(Source texts of formatted documents)
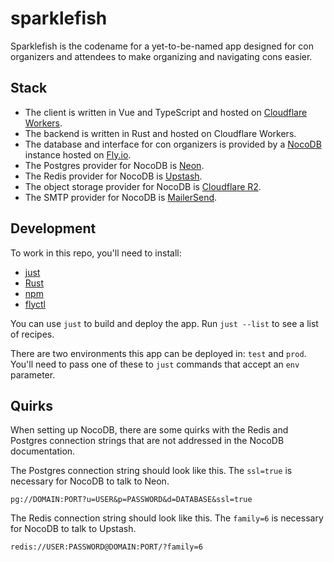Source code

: # sparklefish

Sparklefish is the codename for a yet-to-be-named app designed for con
organizers and attendees to make organizing and navigating cons easier.

## Stack

- The client is written in Vue and TypeScript and hosted on [Cloudflare
  Workers](https://developers.cloudflare.com/workers/).
- The backend is written in Rust and hosted on Cloudflare Workers.
- The database and interface for con organizers is provided by a
  [NocoDB](https://nocodb.com/) instance hosted on [Fly.io](https://fly.io/).
- The Postgres provider for NocoDB is [Neon](https://neon.tech).
- The Redis provider for NocoDB is [Upstash](https://upstash.com/).
- The object storage provider for NocoDB is [Cloudflare
  R2](https://developers.cloudflare.com/r2/).
- The SMTP provider for NocoDB is [MailerSend](https://www.mailersend.com/).

## Development

To work in this repo, you'll need to install:

- [just](https://github.com/casey/just?tab=readme-ov-file#installation)
- [Rust](https://www.rust-lang.org/tools/install)
- [npm](https://docs.npmjs.com/downloading-and-installing-node-js-and-npm)
- [flyctl](https://fly.io/docs/flyctl/install/)

You can use `just` to build and deploy the app. Run `just --list` to see a list
of recipes.

There are two environments this app can be deployed in: `test` and `prod`.
You'll need to pass one of these to `just` commands that accept an `env`
parameter.

## Quirks

When setting up NocoDB, there are some quirks with the Redis and Postgres
connection strings that are not addressed in the NocoDB documentation.

The Postgres connection string should look like this. The `ssl=true` is
necessary for NocoDB to talk to Neon.

```
pg://DOMAIN:PORT?u=USER&p=PASSWORD&d=DATABASE&ssl=true
```

The Redis connection string should look like this. The `family=6` is necessary
for NocoDB to talk to Upstash.

```
redis://USER:PASSWORD@DOMAIN:PORT/?family=6
```
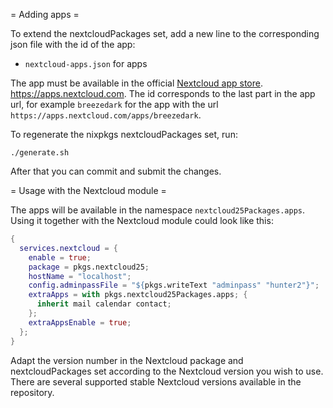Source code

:= Adding apps =

To extend the nextcloudPackages set, add a new line to the corresponding json
file with the id of the app:

- `nextcloud-apps.json` for apps

The app must be available in the official
[Nextcloud app store](https://apps.nextcloud.com).
https://apps.nextcloud.com. The id corresponds to the last part in the app url,
for example `breezedark` for the app with the url
`https://apps.nextcloud.com/apps/breezedark`.

To regenerate the nixpkgs nextcloudPackages set, run:

```
./generate.sh
```

After that you can commit and submit the changes.

= Usage with the Nextcloud module =

The apps will be available in the namespace `nextcloud25Packages.apps`.
Using it together with the Nextcloud module could look like this:

```nix
{
  services.nextcloud = {
    enable = true;
    package = pkgs.nextcloud25;
    hostName = "localhost";
    config.adminpassFile = "${pkgs.writeText "adminpass" "hunter2"}";
    extraApps = with pkgs.nextcloud25Packages.apps; {
      inherit mail calendar contact;
    };
    extraAppsEnable = true;
  };
}
```

Adapt the version number in the Nextcloud package and nextcloudPackages set
according to the Nextcloud version you wish to use. There are several supported
stable Nextcloud versions available in the repository.
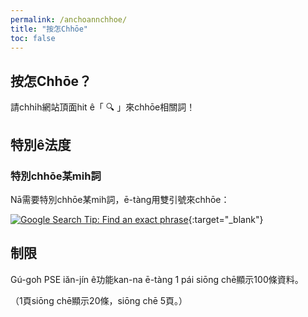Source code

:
 ```yaml
---
permalink: /anchoannchhoe/
title: "按怎Chhōe"
toc: false
---
```


## 按怎Chhōe？

請chhi̍h網站頂面hit ê「 🔍 」來chhōe相關詞！

## 特別ê法度

### 特別chhōe某mih詞

Nā需要特別chhōe某mih詞，ē-tàng用雙引號來chhōe：

[![Google Search Tip: Find an exact phrase](https://img.youtube.com/vi/n16BVXzNSj8/0.jpg)](https://www.youtube.com/watch?v=n16BVXzNSj8 "Google Search Tip: Find an exact phrase"){:target="_blank"}

## 制限

Gú-go͘h PSE iăn-jín ê功能kan-na ē-tàng 1 pái siōng chē顯示100條資料。

（1頁siōng chē顯示20條，siōng chē 5頁。）
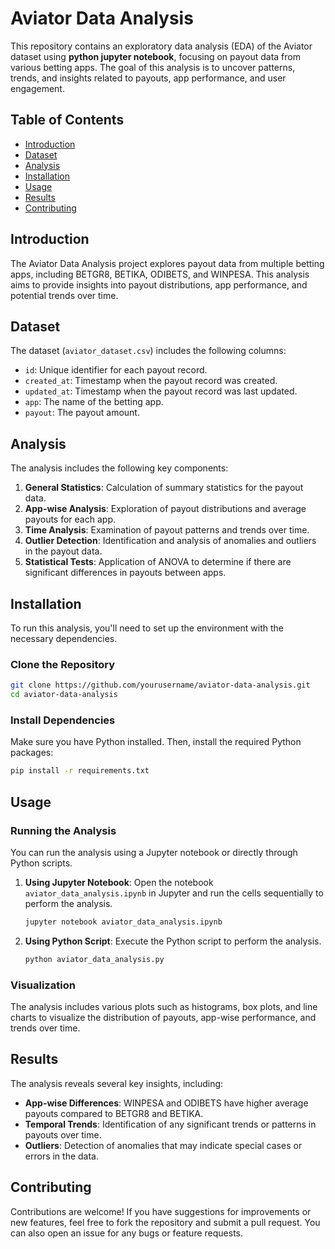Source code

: # Aviator Data Analysis
This repository contains an exploratory data analysis (EDA) of the Aviator dataset using **python jupyter notebook**, focusing on payout data from various betting apps. The goal of this analysis is to uncover patterns, trends, and insights related to payouts, app performance, and user engagement.

## Table of Contents
- [Introduction](#introduction)
- [Dataset](#dataset)
- [Analysis](#analysis)
- [Installation](#installation)
- [Usage](#usage)
- [Results](#results)
- [Contributing](#contributing)
  
## Introduction
The Aviator Data Analysis project explores payout data from multiple betting apps, including BETGR8, BETIKA, ODIBETS, and WINPESA. This analysis aims to provide insights into payout distributions, app performance, and potential trends over time.

## Dataset
The dataset (`aviator_dataset.csv`) includes the following columns:

- `id`: Unique identifier for each payout record.
- `created_at`: Timestamp when the payout record was created.
- `updated_at`: Timestamp when the payout record was last updated.
- `app`: The name of the betting app.
- `payout`: The payout amount.

## Analysis

The analysis includes the following key components:

1. **General Statistics**: Calculation of summary statistics for the payout data.
2. **App-wise Analysis**: Exploration of payout distributions and average payouts for each app.
3. **Time Analysis**: Examination of payout patterns and trends over time.
4. **Outlier Detection**: Identification and analysis of anomalies and outliers in the payout data.
5. **Statistical Tests**: Application of ANOVA to determine if there are significant differences in payouts between apps.

## Installation

To run this analysis, you'll need to set up the environment with the necessary dependencies.

### Clone the Repository

```bash
git clone https://github.com/yourusername/aviator-data-analysis.git
cd aviator-data-analysis
```

### Install Dependencies

Make sure you have Python installed. Then, install the required Python packages:

```bash
pip install -r requirements.txt
```

## Usage

### Running the Analysis

You can run the analysis using a Jupyter notebook or directly through Python scripts.

1. **Using Jupyter Notebook**: Open the notebook `aviator_data_analysis.ipynb` in Jupyter and run the cells sequentially to perform the analysis.
   
   ```bash
   jupyter notebook aviator_data_analysis.ipynb
   ```

2. **Using Python Script**: Execute the Python script to perform the analysis.

   ```bash
   python aviator_data_analysis.py
   ```

### Visualization

The analysis includes various plots such as histograms, box plots, and line charts to visualize the distribution of payouts, app-wise performance, and trends over time.

## Results
The analysis reveals several key insights, including:

- **App-wise Differences**: WINPESA and ODIBETS have higher average payouts compared to BETGR8 and BETIKA.
- **Temporal Trends**: Identification of any significant trends or patterns in payouts over time.
- **Outliers**: Detection of anomalies that may indicate special cases or errors in the data.

## Contributing
Contributions are welcome! If you have suggestions for improvements or new features, feel free to fork the repository and submit a pull request. You can also open an issue for any bugs or feature requests.
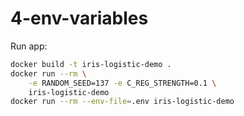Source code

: # 4-env-variables

Run app:

```bash
docker build -t iris-logistic-demo .
docker run --rm \
    -e RANDOM_SEED=137 -e C_REG_STRENGTH=0.1 \
    iris-logistic-demo
docker run --rm --env-file=.env iris-logistic-demo
```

- [EXERCISE INSTRUCTIONS]: Start with the line above that contains "Using it together" and end with the line that contains "Adapt the version". Write out those lines exactly, and only those.

- [WRITTEN ANSWER]:
Using it together with the Nextcloud module could look like this:

```nix
{
  services.nextcloud = {
    enable = true;
    package = pkgs.nextcloud25;
    hostName = "localhost";
    config.adminpassFile = "${pkgs.writeText "adminpass" "hunter2"}";
    extraApps = with pkgs.nextcloud25Packages.apps; {
      inherit mail calendar contact;
    };
    extraAppsEnable = true;
  };
}
```

Adapt the version number in the Nextcloud package and nextcloudPackages set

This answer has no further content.